# What Gun are You Using?



## PoleSnatcher (Apr 6, 2004)

Mossberg New Haven 600AT 12ga.
Winchester Super *X* Hollow Point Rifled Slugs 1oz 2 3/4"


----------



## Bassmastr (Jun 8, 2004)

I use a Rem. 1100 semi-auto 20 guage with Rem. slugs.


----------



## fishcrazy (Apr 6, 2004)

CVA inline 50 cal 100 grain
Fishcrazzy


----------



## Richs63Corvair (Apr 6, 2004)

Mossberg 88 Maverick 1oz 3inch break my shoulder slugs.........LOL...........Rich


----------



## worminator (Aug 20, 2004)

Ole faithful. Rem. 870 with a 26 inch smooth barrel. Throws slugs like a rifle. This gun must be 20 - 30 years old. It's a slug machine. Shoots any kind of slug you put in it too.


----------



## fishingful (Apr 5, 2004)

I use a Rem. 1100 semi-auto 12 ga. make sure to plug them  at least 2 or 3 times a year i hear......... bam bam bam bam bam ............  jim


----------



## ncraft150 (Apr 5, 2004)

12 gauge Remington 870 Express Magnum with a fully rifled barrel and a red dot scope. It will hold the 3" shells, but they are not needed.
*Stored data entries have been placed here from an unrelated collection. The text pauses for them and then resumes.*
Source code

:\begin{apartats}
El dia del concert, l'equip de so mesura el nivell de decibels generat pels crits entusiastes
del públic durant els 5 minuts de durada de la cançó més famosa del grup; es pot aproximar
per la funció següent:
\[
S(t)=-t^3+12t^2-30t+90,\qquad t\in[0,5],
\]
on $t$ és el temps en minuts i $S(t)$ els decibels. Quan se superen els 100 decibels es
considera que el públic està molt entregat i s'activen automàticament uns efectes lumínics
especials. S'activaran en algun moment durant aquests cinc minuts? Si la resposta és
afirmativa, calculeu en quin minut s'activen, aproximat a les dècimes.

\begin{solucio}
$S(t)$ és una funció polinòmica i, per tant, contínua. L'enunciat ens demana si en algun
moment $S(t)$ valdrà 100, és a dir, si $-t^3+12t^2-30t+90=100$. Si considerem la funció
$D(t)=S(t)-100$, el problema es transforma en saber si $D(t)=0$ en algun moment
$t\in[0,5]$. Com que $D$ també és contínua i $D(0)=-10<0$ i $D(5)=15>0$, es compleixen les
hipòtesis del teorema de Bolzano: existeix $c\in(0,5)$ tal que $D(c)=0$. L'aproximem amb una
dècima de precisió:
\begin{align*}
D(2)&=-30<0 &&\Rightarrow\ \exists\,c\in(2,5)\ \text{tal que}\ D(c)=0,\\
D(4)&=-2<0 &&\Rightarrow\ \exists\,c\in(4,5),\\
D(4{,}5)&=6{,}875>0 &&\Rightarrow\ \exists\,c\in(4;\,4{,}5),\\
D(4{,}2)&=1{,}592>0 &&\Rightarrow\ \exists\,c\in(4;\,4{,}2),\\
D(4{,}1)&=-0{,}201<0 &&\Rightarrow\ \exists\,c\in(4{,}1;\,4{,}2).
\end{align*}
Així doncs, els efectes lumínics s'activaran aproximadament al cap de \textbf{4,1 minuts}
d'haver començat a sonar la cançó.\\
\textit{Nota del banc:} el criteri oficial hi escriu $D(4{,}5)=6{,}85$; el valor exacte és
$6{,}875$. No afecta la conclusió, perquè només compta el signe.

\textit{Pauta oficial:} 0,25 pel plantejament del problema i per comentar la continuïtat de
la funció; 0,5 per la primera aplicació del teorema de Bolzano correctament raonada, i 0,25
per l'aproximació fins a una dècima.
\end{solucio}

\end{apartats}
I use Federal 2 3/4" rifled slugs


----------



## DaleM (Apr 5, 2004)

First Day I'll use my remington 11-87 with sabot slugs. After that it's all up to my in-line 50 cal. 3x9 scope with 240 grain sabot slugs. I love that in-line.


----------



## fishingful (Apr 5, 2004)

i wanted to use my 50 cal in line but i know the scope is off and i wont have time to shoot it before the season  ..............jim


----------



## ski (May 13, 2004)

Ohio-T/C .50 Cal 240gr 3-9 scope w/see through rings. drives tacks at 100yds.
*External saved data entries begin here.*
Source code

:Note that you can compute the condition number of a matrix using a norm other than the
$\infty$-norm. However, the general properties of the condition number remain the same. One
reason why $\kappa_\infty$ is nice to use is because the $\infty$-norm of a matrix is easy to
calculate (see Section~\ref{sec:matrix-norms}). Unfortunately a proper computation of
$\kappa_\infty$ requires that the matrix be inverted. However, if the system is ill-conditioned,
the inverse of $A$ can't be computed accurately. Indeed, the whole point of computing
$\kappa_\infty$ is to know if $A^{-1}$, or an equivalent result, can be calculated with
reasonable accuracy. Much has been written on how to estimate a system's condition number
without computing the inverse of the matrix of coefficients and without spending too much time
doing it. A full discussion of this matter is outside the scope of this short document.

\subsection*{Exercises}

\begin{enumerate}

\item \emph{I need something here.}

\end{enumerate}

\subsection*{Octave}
In Pennsylvania the first two days i will be using my New remington 700 7mm mag with 140gr, leopold vari-X I 3-9.


----------



## Seaturd (Apr 14, 2004)

My old faithful Winchester 1200 12 gage pump with Remington 2-3/4's. It's rare to get a shot over 50 yds where I hunt so it does the job quite well.


----------



## worminator (Aug 20, 2004)

fishingful gave me an idea. How about a get together next year say in October to do some shooting and make adjustments on our guns before it's too late??? I know there is a range down at Salt Fork. That may be a good location for most of us. Just tossing around some ideas. I know I have a few that I would like to shoot and see how they compare. Also bought my daughter a 50 cal. T/C that she needs to spend some time with. If yer interested just say so and if we get a large number I'll call down to Salt Fork and get some info about a group showing up on the same day. I'm thinking a Saturday in October for now. Let's say the 8th. It's never too early to get ready.


----------



## crappie fanatic (Aug 6, 2004)

Mossberg Trophy Slugster,3 in winchester sabots


----------



## rac123 (May 20, 2004)

Ol'Betsy! .54 cal. douglas barrel,42 in. long, hawken style!!lots of smoke and fire!!Ilike the round ball and patch at 85 grains 3f powder! good ridge gun for deer!!


----------



## stumpsitter (Jul 3, 2004)

Winchester 1300 pump with a slug barrel w/Remmington slugs. I bought that gun years ago thinking that I'd use it until I got a "better gun" someday. Now I have other guns, but I still hunt with it. I've shot every buck that I've ever got in gun season with it.


----------



## fishingful (Apr 5, 2004)

worminator sounds like a plan i allways want to shoot..........jim


----------



## mrtwister_jbo (Apr 7, 2004)

i will be using my mossberg american slug gun with a cantilever scope mount
fully rifled barrel with a redfield shotgun scope///shootin federal barnes 3/4oz
sabots.until i get my 1st, then i'll use my redhawk 44mag stainless 7 1/2in
with a red dot scope shooting 240gr hot handloads until i run out of tags  
mrstwister will be useing her xmas present from me last yr  a crown grade mossberg bantam 20ga with a cantilever fully rifled/an ported barrel with a 
bushnell bantam shotgun scope 1.5by4.5 by 32///shooting fed's barnes slugs
this is a realy nice gun an a great shooter 2 bad it's 2 small 4 a big guy like me
i got it on paper 4 her but she had 2 fine tune it/// it realy beat me up lol lol
feds barnes out shot both the winchester slugs i tryed(part gold's an bri's)
the bri shot ok 3'' group at 50yds gold's couldn't get a good group out of them best was 5'' at 50yrds.now them there feds wow three shot group at 5oyrds
one hole the old clover leaf,,,,, lol,,,, if u know what i mean!!!
then if we have anytags left muzzle loaders r cva hawken 50cal an cva apollo
50 cal 3by 9 by 40 bushnell one it !!!!
mr an mrs twister


----------



## PoleSnatcher (Apr 6, 2004)

rac123 said:


> Ol'Betsy! .54 cal. douglas barrel,42 in. long, hawken style!!lots of smoke and fire!!Ilike the round ball and patch at 85 grains 3f powder! good ridge gun for deer!!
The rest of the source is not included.